Since last week’s blog post, we have received many requests for our response to NCUA’s Risk-Based Capital Proposed Rule. As a result, we have made our final response readily available on our website.

One of our objectives in writing this response is to point out that prudent risk management is too complex to be reduced to arbitrary risk-weightings applied to the masses. We welcome any questions you may have on why we took such a strong stand in regard to this proposed rule.

Risk-Based Capital Proposed Rule

The deadline for responses to the NCUA’s Risk-Based Capital Proposed Rule is quickly approaching and we are working hard on our response.  We have our draft response available – if you are interested in reading it, please contact us.

Thank Goodness the Proposed Risk-Based Capital Rule Doesn’t Affect Me!

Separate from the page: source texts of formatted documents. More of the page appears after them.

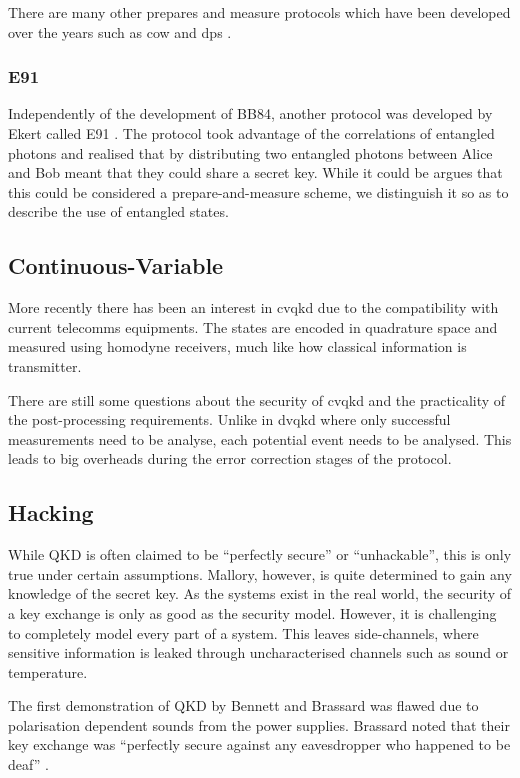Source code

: There are many other prepares and measure protocols which have been developed over the years such as \ac{cow} \cite{COW-QKD} and \ac{dps} \cite{DPS-QKD}.

\subsubsection*{E91}

Independently of the development of BB84, another protocol was developed by Ekert called E91 \cite{E91}. The protocol took advantage of the correlations of entangled photons and realised that by distributing two entangled photons between Alice and Bob meant that they could share a secret key. While it could be argues that this could be considered a prepare-and-measure scheme, we distinguish it so as to describe the use of entangled states.

\subsection{Continuous-Variable}

More recently there has been an interest in \ac{cvqkd} due to the compatibility with current telecomms equipments. The states are encoded in quadrature space and measured using homodyne receivers, much like how classical information is transmitter.

There are still some questions about the security of \ac{cvqkd} and the practicality of the post-processing requirements. Unlike in \ac{dvqkd} where only successful measurements need to be analyse, each potential event needs to be analysed. This leads to big overheads during the error correction stages of the protocol.

\subsection{Hacking}

While \ac{QKD} is often claimed to be ``perfectly secure'' or ``unhackable'', this is only true under certain assumptions.  Mallory, however, is quite determined to gain any knowledge of the secret key. As the systems exist in the real world, the security of a key exchange is only as good as the security model. However, it is challenging to completely model every part of a system. This leaves side-channels, where sensitive information is leaked through uncharacterised channels such as sound or temperature.

The first demonstration of \ac{QKD} by Bennett and Brassard was flawed due to polarisation dependent sounds from the power supplies. Brassard noted that their key exchange was ``perfectly secure against any eavesdropper who happened to be deaf'' \cite{Brassard2005}.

If you’ve looked at NCUA’s calculator and determined that the rule won’t hurt you, go ahead and breathe a sigh of relief.  Then set aside some time to at least look at the table of risk weightings and some of the many analyses that have been done by various groups.  This is a cooperative industry and bad rules chip away at the credit union ideal.  Understanding whether you think it’s a bad rule or not is the first step, even if it doesn’t affect your credit union today.  You will want to ask if it could affect your business model in the future, but the questions are really bigger than that:

  • How long has it been since the industry has faced regulatory changes of this magnitude?
  • Look at each of the risk weightings – do they adequately address interest rate risk, concentration risk, credit risk, market risk and liquidity risk?  (NCUA states the proposed rule is focused on these risks)
  • Would you rely on the calculated capital requirement from this rule to make decisions in running your own credit union instead of the rigorous analysis you are doing today?
  • How do you feel about the proposed authority that enables NCUA to require an individual credit union to hold a higher level of risk-based capital (even if they meet the new risk-based capital requirement and their net worth shows them as Well Capitalized)?
  • Do you think the industry will be safer with the rule in place?
  • The rule doesn’t address relevancy risk, but will it increase or decrease the ability for credit unions to remain relevant to their memberships in the face of changing competition, member behavior, etc.?
  • What are the unintended consequences of the rule?
  • Will credit unions with certain business models be forced to convert to banks?  Does it matter?
  • Are there other ways to better address the issues the rule is trying to solve?
  • Will the industry be better off with this rule or without it?
Responses are due by May 28, 2014.  We will post our response soon!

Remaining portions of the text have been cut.